10. It takes a village

Whether you are in the midst of a job search or not, the connections made by getting immersed in groups can be invaluable to your career. Find a trade association, meet-up group, fan club, or online discussion forum that overlaps with your career and get involved. Try attending an event or two from several different groups and determine which will be most beneficial before you commit to just one, Chafel says.

11. Put on your sales hat

Even if you’re in sales by trade, the act of selling oneself, your skills, experience and value as an employee can be an uncomfortable experience. However, if you don’t have the ability and willingness to do so, you’ll quickly find yourself losing out to your competition, Chafel says.

“Remember, a good resume’s job is to secure an interview and give you an audience with potential employers. It is the interview, good or bad, that determines whether you are selected for the job. The candidate that leaves the best impression is confident in the unique skills and experience they bring to the table and able to enthusiastically articulate this through words, body language, and general demeanor. Practice makes perfect, so work on your sales pitch and you’ll find yourself getting more and more comfortable in delivering it with each repetition,” Chafel says.

12. Specialize, don’t generalize

No one is good at everything, but everyone is good at something. Presenting yourself as all things to all people isn’t good for you, or for your potential company, says Chafel. “You’ll just end up confusing your network about what you’re looking for, or worse — you’ll get yourself into a situation where you’ve bitten off more than you can chew. Take the time to map out your strengths and your professional interests, then go after the opportunities at the intersection of the two,” he says.

And in 2017, most organizations are looking for specialists, not generalists, according to Dave Morgan, president of IT and engineering at staffing and recruiting firm Addison Group. Morgan says clients also are looking for talent with hands-on, been-there-done-that experience that can be productive almost from day one.

“Clients across all industries are wanting to see more specialized experience in candidates, and in IT, I would say our clients absolutely want specialists. There are very few roles that require someone to wear, say, three different hats across multiple roles. They want someone who’s gone through this, who can integrate that specific technology, for instance,” Morgan says.

13. Talk is cheap.

Saying that you’re ready for a change is easy. Putting in the time, effort and execution required to act on making that change is a different matter altogether. Don’t fool yourself into thinking that you are doing what it takes by occasionally applying to a job here or there. Your search isn’t going anywhere unless you make it a priority and turn your words into actions.
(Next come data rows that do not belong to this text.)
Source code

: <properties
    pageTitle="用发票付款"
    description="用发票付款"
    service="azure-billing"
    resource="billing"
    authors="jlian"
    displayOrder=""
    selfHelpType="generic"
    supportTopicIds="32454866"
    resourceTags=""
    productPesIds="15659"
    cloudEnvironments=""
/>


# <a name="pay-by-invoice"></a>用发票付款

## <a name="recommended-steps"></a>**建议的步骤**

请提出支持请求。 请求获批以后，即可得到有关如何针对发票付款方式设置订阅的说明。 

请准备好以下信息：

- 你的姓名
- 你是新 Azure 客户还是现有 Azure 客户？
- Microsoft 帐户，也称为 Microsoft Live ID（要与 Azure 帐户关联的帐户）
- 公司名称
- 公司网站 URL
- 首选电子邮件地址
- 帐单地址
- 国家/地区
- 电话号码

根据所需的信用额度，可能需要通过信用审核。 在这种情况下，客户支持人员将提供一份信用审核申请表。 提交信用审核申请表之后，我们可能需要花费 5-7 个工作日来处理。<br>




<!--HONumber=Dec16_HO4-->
“If you let weeks and months go by without taking the proper steps, you could find yourself mentally checking out at work and having your performance suffer, or seeing that volatility you were worried about after your company’s recent acquisition come to fruition. Your position as a job seeker is markedly improved if you are gainfully employed and have the time to be patient with the process. So don’t delay,” Chafel says.

14. Don’t settle

If you’re being selective, the search process might take longer than expected. And if you’ve been committed to it, you’ve logged a lot of hours and poured a lot of energy into the process. So when an offer comes in for a job that doesn’t match what you set out to find, part of you may want to accept it just so the process can be over with.

“Don’t give in to that temptation. The decisions that you make as a job seeker have both short-term and long-term implications on your job security and earning potential. It’s critical that you have the resolve to stick with it until you find the right fit. There’s nothing worse than having to start all over in six to twelve months — or sooner — because you acted hastily,” Chafel says.